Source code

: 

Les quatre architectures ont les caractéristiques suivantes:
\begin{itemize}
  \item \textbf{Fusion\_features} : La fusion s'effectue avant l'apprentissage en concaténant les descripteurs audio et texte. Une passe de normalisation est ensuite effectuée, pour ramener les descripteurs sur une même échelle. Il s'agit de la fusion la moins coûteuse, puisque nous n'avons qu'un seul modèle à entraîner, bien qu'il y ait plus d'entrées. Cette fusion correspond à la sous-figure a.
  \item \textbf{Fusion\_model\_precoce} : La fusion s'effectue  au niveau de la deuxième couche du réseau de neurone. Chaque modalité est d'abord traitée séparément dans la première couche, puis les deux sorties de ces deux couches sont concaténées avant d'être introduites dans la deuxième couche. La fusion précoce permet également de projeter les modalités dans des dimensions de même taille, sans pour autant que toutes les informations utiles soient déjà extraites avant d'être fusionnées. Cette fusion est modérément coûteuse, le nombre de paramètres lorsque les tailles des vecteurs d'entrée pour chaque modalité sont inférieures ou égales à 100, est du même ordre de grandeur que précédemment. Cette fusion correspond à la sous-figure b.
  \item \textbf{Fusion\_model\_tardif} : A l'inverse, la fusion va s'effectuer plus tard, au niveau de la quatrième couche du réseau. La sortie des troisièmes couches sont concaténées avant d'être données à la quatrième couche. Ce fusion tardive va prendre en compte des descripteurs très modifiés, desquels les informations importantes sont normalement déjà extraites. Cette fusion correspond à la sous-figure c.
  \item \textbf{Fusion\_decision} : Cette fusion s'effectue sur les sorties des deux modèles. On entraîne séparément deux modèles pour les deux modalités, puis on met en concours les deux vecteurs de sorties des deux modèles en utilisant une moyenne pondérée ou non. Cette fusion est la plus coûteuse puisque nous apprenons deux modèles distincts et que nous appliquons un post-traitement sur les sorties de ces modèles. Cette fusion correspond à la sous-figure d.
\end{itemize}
+++
## Work instructions
Go through the entries above and restate each one exactly.

## Exercise result
Source code

: 

Les quatre architectures ont les caractéristiques suivantes:
\begin{itemize}
  \item \textbf{Fusion\_features} : La fusion s'effectue avant l'apprentissage en concaténant les descripteurs audio et texte. Une passe de normalisation est ensuite effectuée, pour ramener les descripteurs sur une même échelle. Il s'agit de la fusion la moins coûteuse, puisque nous n'avons qu'un seul modèle à entraîner, bien qu'il y ait plus d'entrées. Cette fusion correspond à la sous-figure a.
  \item \textbf{Fusion\_model\_precoce} : La fusion s'effectue  au niveau de la deuxième couche du réseau de neurone. Chaque modalité est d'abord traitée séparément dans la première couche, puis les deux sorties de ces deux couches sont concaténées avant d'être introduites dans la deuxième couche. La fusion précoce permet également de projeter les modalités dans des dimensions de même taille, sans pour autant que toutes les informations utiles soient déjà extraites avant d'être fusionnées. Cette fusion est modérément coûteuse, le nombre de paramètres lorsque les tailles des vecteurs d'entrée pour chaque modalité sont inférieures ou égales à 100, est du même ordre de grandeur que précédemment. Cette fusion correspond à la sous-figure b.
  \item \textbf{Fusion\_model\_tardif} : A l'inverse, la fusion va s'effectuer plus tard, au niveau de la quatrième couche du réseau. La sortie des troisièmes couches sont concaténées avant d'être données à la quatrième couche. Ce fusion tardive va prendre en compte des descripteurs très modifiés, desquels les informations importantes sont normalement déjà extraites. Cette fusion correspond à la sous-figure c.
  \item \textbf{Fusion\_decision} : Cette fusion s'effectue sur les sorties des deux modèles. On entraîne séparément deux modèles pour les deux modalités, puis on met en concours les deux vecteurs de sorties des deux modèles en utilisant une moyenne pondérée ou non. Cette fusion est la plus coûteuse puisque nous apprenons deux modèles distincts et que nous appliquons un post-traitement sur les sorties de ces modèles. Cette fusion correspond à la sous-figure d.
\end{itemize}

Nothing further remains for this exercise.